There's also this tiny worry about getting too caught up in material things. After all, what are they again? Just things. Don't get me wrong, I adore lacy dresses, peep-toe pumps and cardigans with pearlized buttons like the Mad Men-obsessed girl-next-door. Obviously we know there's more to life than that; we aren't shallow enough to think otherwise. The style blogs I read on a near-daily basis are penned by wonderfully smart, retrospective, artistic young women with big dreams and goals and witty things to say. I wouldn't dare call fashion bloggers shallow; these girls are innovators. Simply, on my end, it's difficult to drum up excitement over clothes and blogging when my bills are taunting me.
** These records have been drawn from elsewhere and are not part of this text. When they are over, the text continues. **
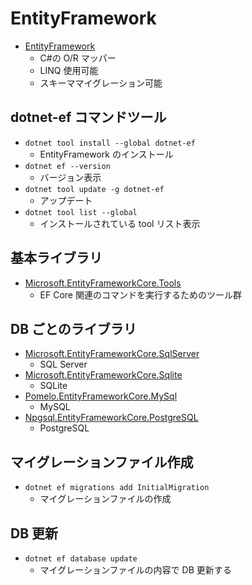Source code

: # EntityFramework

- [EntityFramework](https://learn.microsoft.com/ja-jp/ef/)
  - C#の O/R マッパー
  - LINQ 使用可能
  - スキーママイグレーション可能

## dotnet-ef コマンドツール

- `dotnet tool install --global dotnet-ef`
  - EntityFramework のインストール
- `dotnet ef --version`
  - バージョン表示
- `dotnet tool update -g dotnet-ef`
  - アップデート
- `dotnet tool list --global`
  - インストールされている tool リスト表示

## 基本ライブラリ

- [Microsoft.EntityFrameworkCore.Tools](https://www.nuget.org/packages/Microsoft.EntityFrameworkCore.Tools)
  - EF Core 関連のコマンドを実行するためのツール群

## DB ごとのライブラリ

- [Microsoft.EntityFrameworkCore.SqlServer](https://www.nuget.org/packages/Microsoft.EntityFrameworkCore.SqlServer)
  - SQL Server
- [Microsoft.EntityFrameworkCore.Sqlite](https://www.nuget.org/packages/Microsoft.EntityFrameworkCore.Sqlite)
  - SQLite
- [Pomelo.EntityFrameworkCore.MySql](https://www.nuget.org/packages/Pomelo.EntityFrameworkCore.MySql)
  - MySQL
- [Npgsql.EntityFrameworkCore.PostgreSQL](https://www.nuget.org/packages/Npgsql.EntityFrameworkCore.PostgreSQL)
  - PostgreSQL

## マイグレーションファイル作成

- `dotnet ef migrations add InitialMigration`
  - マイグレーションファイルの作成

## DB 更新

- `dotnet ef database update`
  - マイグレーションファイルの内容で DB 更新する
I guess that's even more reason to get creative.

Hanging from a gazebo might help. Yes?

Tell me the truth: Am I just being a little too reflective here? Does anyone else ever feel this way? I'm curious to know your thoughts.

And now that I've gotten all this off my chest, that's the last I'm going to speak of such things for a while. Hardship. Crisis. Financial woes. Recessionista. (Love how that's an official word in our lexicon now and SpellCheck didn't dare correct me). Blah. I'm with these two:



And thanks to everyone who gave me photo storage and uploading advice; I plan to try some of your tricks soon. And thank you, too, if you managed to plod through this mammoth entry. Just wait'll you read the novel! ;)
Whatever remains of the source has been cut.